## What the task requires
Please restate, word for word, the lines below that begin at the one with "nicknames and usernames." and end at the one with "variable, list all.". Leave out all other lines.

#####

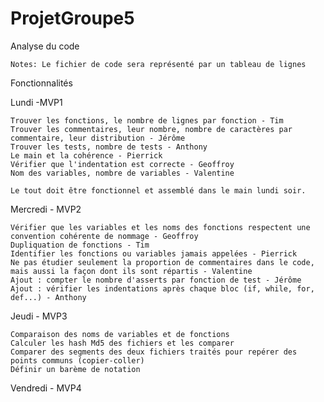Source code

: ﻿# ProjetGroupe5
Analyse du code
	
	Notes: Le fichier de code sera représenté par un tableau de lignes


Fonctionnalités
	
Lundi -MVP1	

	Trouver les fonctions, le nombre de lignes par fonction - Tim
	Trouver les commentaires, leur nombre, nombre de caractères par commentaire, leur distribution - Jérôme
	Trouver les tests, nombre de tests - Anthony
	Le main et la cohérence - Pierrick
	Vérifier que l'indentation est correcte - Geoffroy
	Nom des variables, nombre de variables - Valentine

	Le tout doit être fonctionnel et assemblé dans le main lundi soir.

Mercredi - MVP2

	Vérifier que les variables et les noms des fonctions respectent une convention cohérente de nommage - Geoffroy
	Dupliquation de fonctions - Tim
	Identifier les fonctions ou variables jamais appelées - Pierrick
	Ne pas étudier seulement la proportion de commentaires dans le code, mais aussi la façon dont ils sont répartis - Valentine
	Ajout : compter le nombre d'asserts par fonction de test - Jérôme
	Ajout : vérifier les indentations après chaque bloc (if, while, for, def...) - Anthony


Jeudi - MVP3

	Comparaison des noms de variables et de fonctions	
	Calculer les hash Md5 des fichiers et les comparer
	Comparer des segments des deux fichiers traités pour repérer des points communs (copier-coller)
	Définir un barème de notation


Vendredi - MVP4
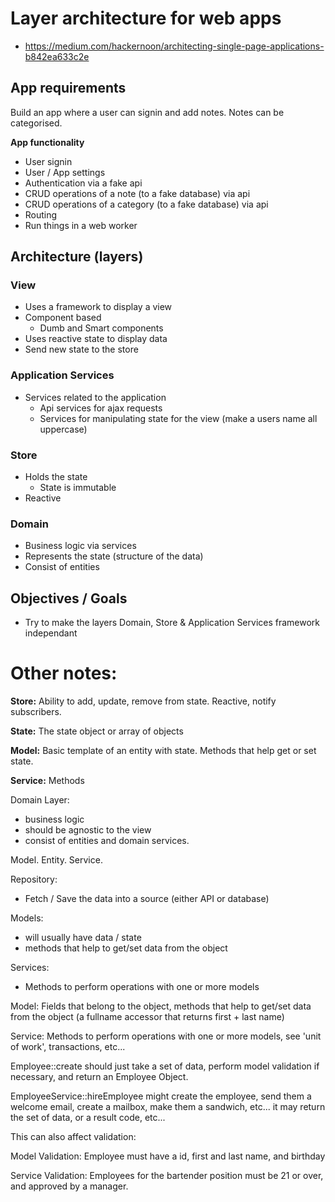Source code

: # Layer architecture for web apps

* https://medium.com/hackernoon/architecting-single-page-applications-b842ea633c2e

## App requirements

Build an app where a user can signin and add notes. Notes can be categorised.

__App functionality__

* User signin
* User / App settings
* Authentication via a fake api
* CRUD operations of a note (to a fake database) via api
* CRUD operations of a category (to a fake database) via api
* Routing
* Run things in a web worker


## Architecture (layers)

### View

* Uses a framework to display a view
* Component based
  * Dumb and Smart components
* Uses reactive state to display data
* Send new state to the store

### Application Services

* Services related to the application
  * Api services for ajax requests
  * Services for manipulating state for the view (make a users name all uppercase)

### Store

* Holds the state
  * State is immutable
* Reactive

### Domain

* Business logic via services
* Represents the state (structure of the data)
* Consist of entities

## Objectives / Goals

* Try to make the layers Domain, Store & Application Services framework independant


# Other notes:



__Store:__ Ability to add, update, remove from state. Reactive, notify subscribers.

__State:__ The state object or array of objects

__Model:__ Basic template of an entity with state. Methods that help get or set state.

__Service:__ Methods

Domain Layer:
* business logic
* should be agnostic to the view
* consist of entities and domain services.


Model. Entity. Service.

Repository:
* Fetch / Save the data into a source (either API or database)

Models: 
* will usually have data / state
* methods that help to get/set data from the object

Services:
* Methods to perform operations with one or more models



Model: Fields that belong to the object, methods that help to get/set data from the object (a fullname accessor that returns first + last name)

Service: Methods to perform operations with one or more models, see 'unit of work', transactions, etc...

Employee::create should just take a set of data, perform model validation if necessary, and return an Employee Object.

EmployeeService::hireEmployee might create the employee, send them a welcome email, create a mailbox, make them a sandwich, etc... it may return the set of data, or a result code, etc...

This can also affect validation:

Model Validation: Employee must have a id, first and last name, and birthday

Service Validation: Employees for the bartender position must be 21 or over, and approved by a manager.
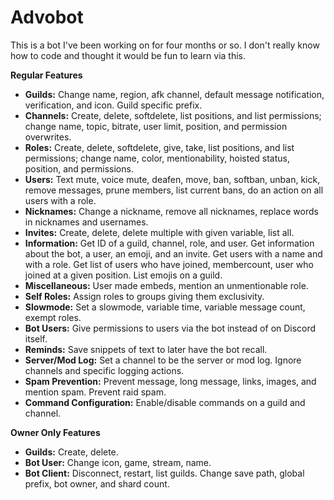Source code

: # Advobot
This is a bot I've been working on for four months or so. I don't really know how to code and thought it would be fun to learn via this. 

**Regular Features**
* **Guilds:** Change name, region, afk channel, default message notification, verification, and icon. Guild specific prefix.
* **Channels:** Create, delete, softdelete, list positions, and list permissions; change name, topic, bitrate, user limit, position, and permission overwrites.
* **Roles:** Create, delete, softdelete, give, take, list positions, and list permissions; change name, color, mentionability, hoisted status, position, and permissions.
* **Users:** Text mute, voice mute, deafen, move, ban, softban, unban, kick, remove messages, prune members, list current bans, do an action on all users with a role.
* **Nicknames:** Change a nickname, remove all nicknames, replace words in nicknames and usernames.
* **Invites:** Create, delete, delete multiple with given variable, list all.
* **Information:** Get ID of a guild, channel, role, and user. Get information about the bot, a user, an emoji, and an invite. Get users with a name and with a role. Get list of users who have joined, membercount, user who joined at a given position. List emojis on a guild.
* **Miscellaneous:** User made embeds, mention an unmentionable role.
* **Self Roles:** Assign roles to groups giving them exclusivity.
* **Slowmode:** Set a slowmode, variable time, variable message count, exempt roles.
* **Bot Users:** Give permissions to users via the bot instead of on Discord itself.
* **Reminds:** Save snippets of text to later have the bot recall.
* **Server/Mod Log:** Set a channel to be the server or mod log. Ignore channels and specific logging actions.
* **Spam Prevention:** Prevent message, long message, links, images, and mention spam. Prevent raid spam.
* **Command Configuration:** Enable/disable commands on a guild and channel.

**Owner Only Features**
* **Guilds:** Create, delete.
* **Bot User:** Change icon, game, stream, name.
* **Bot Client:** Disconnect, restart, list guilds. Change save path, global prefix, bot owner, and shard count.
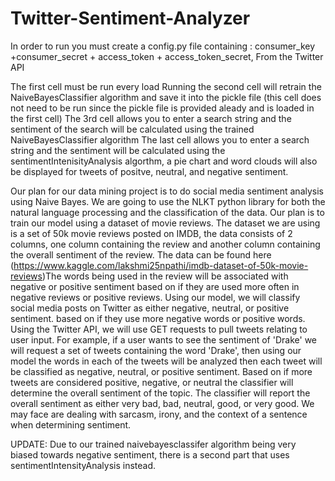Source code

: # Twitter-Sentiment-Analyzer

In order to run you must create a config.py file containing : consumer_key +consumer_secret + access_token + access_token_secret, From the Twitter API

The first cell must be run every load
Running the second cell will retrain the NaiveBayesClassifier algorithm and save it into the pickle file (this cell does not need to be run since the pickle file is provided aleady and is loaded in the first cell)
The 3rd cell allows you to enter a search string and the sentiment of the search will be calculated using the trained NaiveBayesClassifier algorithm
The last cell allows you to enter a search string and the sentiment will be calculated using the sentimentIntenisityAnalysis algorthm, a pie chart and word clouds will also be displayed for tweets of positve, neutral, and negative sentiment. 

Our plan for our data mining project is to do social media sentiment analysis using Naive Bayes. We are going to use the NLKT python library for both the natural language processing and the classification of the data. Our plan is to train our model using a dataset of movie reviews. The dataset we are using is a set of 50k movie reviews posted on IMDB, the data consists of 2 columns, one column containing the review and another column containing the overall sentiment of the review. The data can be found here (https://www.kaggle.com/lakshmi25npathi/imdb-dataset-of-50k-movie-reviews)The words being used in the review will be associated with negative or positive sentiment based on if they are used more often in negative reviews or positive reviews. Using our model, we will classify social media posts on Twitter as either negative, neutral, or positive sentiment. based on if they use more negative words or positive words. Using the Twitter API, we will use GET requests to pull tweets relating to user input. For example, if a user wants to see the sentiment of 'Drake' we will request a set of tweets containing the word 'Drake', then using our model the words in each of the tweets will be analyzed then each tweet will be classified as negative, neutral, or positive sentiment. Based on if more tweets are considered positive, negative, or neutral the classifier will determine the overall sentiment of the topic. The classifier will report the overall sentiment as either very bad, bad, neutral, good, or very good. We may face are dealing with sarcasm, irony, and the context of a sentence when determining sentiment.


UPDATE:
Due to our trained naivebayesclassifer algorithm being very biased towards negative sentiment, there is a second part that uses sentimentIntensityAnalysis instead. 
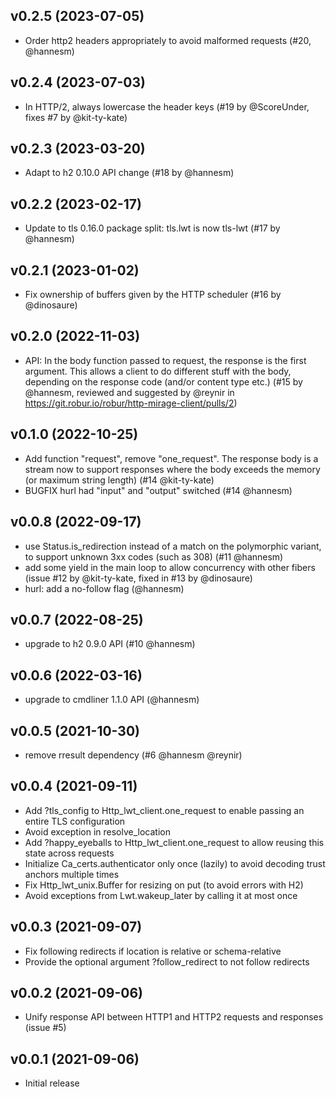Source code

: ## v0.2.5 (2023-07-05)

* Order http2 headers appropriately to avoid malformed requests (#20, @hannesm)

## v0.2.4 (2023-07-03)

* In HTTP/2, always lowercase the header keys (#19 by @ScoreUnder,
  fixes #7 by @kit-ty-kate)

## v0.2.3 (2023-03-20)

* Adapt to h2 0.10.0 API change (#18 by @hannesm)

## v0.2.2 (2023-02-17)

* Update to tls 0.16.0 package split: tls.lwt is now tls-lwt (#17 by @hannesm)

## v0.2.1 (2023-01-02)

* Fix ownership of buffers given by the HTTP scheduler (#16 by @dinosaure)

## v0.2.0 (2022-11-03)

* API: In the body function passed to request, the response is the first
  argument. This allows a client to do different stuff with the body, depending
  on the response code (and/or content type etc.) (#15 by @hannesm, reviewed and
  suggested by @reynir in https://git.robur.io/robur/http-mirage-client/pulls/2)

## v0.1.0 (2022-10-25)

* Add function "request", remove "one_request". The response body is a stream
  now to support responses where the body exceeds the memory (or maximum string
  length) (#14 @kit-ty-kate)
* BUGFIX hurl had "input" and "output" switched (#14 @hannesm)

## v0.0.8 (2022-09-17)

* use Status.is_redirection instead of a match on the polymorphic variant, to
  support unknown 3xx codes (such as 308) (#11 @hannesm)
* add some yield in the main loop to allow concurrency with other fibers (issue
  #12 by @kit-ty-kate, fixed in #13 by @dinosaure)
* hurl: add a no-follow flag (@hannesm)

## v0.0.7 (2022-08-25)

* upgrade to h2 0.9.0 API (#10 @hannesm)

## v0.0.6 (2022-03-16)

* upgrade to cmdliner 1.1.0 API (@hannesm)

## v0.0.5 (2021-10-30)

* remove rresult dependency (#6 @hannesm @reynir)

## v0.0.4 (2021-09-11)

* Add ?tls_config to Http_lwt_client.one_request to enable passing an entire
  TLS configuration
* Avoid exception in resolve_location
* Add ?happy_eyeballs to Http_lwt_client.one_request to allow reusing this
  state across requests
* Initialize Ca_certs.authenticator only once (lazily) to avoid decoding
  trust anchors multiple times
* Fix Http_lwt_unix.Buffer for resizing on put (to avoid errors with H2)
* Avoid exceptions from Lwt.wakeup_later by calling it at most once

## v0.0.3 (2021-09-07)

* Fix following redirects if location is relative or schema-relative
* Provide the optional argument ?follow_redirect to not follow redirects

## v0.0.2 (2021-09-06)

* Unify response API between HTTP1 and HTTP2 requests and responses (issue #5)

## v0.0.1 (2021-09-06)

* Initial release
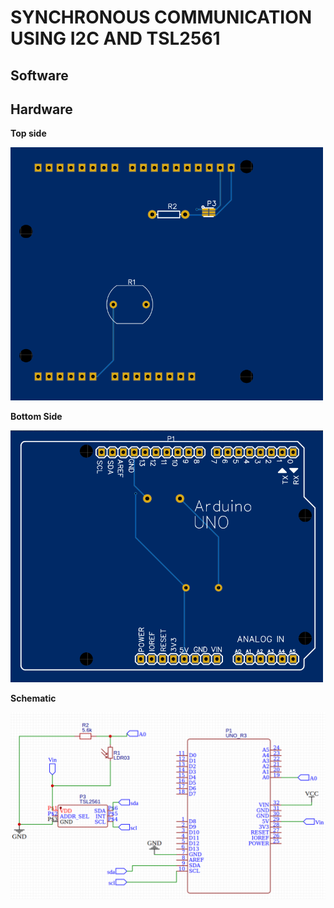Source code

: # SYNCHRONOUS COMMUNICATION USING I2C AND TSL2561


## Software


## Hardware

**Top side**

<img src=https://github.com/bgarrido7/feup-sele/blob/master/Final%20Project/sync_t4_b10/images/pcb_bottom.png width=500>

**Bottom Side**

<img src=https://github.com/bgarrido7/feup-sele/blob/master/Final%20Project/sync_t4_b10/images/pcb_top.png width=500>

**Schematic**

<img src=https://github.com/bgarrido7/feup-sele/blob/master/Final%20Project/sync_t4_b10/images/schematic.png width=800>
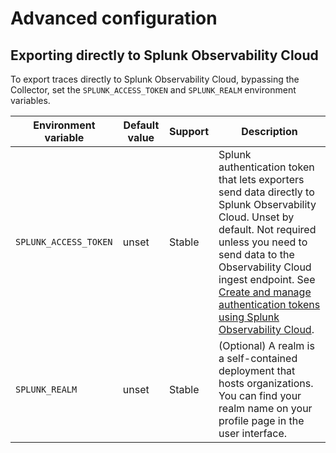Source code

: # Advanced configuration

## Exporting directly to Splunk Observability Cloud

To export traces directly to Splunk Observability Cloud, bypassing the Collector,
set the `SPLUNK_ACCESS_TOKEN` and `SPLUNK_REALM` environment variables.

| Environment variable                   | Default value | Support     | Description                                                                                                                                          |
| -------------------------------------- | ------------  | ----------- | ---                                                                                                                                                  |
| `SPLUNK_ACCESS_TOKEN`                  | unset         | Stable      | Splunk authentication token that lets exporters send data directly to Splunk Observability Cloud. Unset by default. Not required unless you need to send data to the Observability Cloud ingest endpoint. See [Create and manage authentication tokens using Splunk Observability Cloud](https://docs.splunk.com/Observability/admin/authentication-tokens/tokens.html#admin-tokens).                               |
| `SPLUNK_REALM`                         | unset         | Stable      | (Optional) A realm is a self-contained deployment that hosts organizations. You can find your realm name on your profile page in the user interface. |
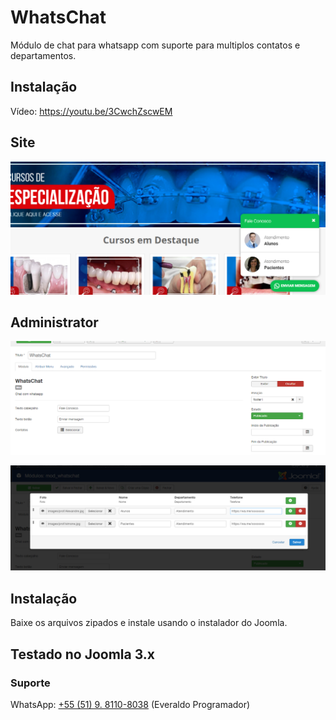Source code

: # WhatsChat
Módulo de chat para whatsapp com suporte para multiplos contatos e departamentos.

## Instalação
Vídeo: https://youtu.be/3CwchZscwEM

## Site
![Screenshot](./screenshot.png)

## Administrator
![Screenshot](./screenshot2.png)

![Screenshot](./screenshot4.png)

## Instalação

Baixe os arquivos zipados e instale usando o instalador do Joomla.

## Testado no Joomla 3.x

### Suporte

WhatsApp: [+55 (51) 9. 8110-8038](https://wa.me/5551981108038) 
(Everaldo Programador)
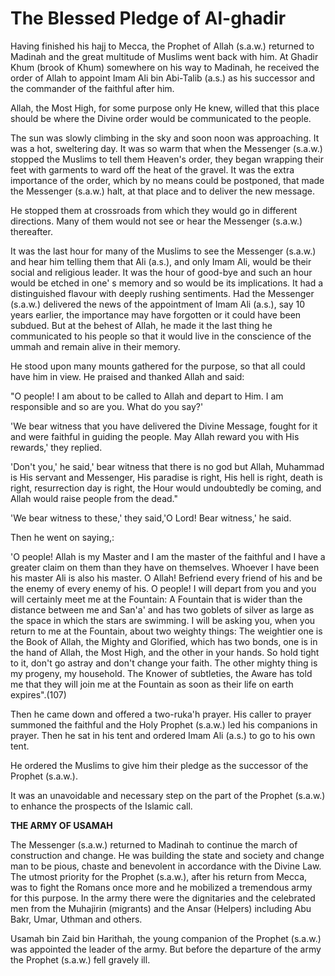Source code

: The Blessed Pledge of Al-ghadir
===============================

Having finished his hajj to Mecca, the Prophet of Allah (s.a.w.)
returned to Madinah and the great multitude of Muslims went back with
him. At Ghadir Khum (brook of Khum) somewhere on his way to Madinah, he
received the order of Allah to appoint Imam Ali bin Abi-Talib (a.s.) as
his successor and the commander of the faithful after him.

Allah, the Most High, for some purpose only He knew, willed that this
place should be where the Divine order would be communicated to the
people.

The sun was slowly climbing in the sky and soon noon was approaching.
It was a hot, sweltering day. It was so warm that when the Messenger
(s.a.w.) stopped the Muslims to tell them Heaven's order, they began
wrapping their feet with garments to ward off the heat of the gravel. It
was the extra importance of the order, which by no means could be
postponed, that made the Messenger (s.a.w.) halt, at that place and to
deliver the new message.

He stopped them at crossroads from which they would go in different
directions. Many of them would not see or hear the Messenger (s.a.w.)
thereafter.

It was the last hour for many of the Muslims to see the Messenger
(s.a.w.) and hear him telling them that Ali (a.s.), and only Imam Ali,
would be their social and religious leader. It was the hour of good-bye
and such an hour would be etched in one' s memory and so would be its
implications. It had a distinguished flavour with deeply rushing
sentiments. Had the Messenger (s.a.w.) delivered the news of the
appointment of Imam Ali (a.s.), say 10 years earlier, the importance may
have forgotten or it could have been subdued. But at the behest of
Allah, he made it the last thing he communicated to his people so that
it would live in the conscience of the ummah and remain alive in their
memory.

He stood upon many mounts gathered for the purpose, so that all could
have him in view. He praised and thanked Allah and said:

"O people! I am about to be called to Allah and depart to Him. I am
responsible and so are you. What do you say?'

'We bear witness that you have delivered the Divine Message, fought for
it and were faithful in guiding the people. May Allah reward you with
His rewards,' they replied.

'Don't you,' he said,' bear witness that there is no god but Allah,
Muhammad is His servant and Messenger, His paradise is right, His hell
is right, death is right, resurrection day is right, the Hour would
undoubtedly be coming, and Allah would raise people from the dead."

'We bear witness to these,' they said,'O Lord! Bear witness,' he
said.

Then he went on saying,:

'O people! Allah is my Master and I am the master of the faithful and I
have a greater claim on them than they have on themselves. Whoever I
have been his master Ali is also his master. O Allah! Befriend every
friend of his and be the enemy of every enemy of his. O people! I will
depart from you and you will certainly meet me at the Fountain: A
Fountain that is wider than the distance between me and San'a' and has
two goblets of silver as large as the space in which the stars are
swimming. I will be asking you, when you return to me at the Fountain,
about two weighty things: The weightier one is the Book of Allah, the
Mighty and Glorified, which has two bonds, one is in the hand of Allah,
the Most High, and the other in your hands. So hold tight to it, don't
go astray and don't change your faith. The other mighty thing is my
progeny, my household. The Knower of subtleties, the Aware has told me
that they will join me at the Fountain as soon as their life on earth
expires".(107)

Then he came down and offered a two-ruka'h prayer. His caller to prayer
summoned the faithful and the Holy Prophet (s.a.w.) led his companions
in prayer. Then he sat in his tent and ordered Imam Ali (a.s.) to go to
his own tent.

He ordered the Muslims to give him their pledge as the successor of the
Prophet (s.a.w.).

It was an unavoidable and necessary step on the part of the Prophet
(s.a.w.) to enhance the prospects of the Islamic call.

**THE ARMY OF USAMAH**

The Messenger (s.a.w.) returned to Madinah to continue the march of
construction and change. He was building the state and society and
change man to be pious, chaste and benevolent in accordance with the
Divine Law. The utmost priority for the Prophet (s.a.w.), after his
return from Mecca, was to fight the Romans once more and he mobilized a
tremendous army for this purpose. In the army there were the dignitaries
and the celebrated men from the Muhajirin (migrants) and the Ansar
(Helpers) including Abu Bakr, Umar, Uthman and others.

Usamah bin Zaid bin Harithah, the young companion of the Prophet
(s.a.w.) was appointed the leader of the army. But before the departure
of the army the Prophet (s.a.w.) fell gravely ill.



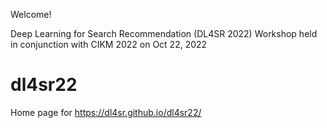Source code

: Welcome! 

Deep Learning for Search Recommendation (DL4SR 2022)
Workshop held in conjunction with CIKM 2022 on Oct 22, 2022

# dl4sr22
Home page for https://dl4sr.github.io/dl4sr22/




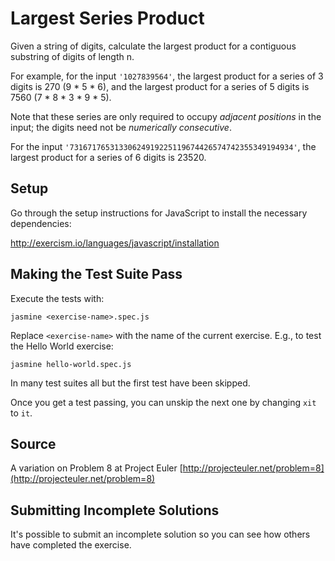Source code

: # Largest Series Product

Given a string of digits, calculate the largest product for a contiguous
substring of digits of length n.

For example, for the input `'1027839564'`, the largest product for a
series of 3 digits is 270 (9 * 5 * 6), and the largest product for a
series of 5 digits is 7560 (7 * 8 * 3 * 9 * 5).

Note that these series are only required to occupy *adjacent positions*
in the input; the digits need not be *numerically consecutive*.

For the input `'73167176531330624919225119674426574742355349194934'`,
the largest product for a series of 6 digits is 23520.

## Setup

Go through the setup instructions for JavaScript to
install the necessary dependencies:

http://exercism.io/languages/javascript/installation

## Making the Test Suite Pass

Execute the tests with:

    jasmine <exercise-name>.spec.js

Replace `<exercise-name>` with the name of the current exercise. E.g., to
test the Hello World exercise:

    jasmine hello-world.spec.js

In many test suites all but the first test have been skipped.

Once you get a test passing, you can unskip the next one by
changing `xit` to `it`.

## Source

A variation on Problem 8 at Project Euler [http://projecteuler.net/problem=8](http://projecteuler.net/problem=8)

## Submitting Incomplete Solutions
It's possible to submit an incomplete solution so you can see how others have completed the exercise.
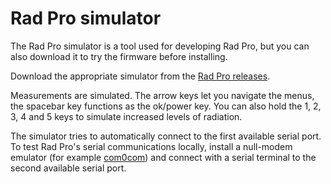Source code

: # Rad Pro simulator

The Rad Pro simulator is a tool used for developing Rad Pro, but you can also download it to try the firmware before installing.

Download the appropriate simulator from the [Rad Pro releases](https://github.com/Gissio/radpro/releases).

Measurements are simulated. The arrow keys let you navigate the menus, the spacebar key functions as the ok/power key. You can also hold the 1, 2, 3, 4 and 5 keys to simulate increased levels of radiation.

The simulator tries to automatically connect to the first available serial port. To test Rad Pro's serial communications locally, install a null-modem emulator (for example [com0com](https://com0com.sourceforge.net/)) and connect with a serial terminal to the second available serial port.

#####

## Reply
* **Nicknames:** Change a nickname, remove all nicknames, replace words in nicknames and usernames.
* **Invites:** Create, delete, delete multiple with given variable, list all.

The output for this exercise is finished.